Step 1) Make your moving part, and group it, including any other parts attached to it.
2) Set the shape of the moving part appropriately.
I have found that Convexhull is great for anything that cannot be adequately defined by the geometrical shapes (box, cylinder, etc)
3) Attach a joint to the part.
3) Connect the joint with the Joint Connector, first clicking on the joint, then CTRL-Click on the moving part.
4) CRITICAL: Group the joint and the moving part group.
5) With the Joint Connector, click on the joint and then CTRL-click on the stationary group.
Do not group these.
If your moving part is connected at the other end to another moving part (chain linked), you have a choice.
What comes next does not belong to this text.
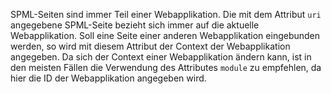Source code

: SPML-Seiten sind immer Teil einer Webapplikation. Die mit dem Attribut `uri` angegebene SPML-Seite bezieht sich immer auf die aktuelle Webapplikation. Soll eine Seite einer anderen Webapplikation eingebunden werden, so wird mit diesem Attribut der Context der Webapplikation angegeben. Da sich der Context einer Webapplikation ändern kann, ist in den meisten Fällen die Verwendung des Attributes `module` zu empfehlen, da hier die ID der Webapplikation angegeben wird.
You can put the joint on either part.
If you chose the other part, do as above steps 1 - 5.
If you chose to put the joint on the first moving part, you need to UNGROUP (explode; not edit) the part and the first joint, place the second joint, connect the second joint to the part, then regroup both joints and the part. Only then connect the second joint to the second part, but DO NOT group them.
This way, the whole assembly can be as complex as you want, and the joints/parts are easily edited. Again, if you have a main part with other moving parts hanging off it, put all the joints on the other moving parts hanging off it.
One other thing I have noticed. If you need to edit a part where the joint is attached, ie: lengthen it at that end, explode the joint/part group, DELETE the joint, make the edits, and then replace the joint, regroup and reattach as new. Editing a part which may move the joint in place will cause problems.
More later. I feel a whole lot better now.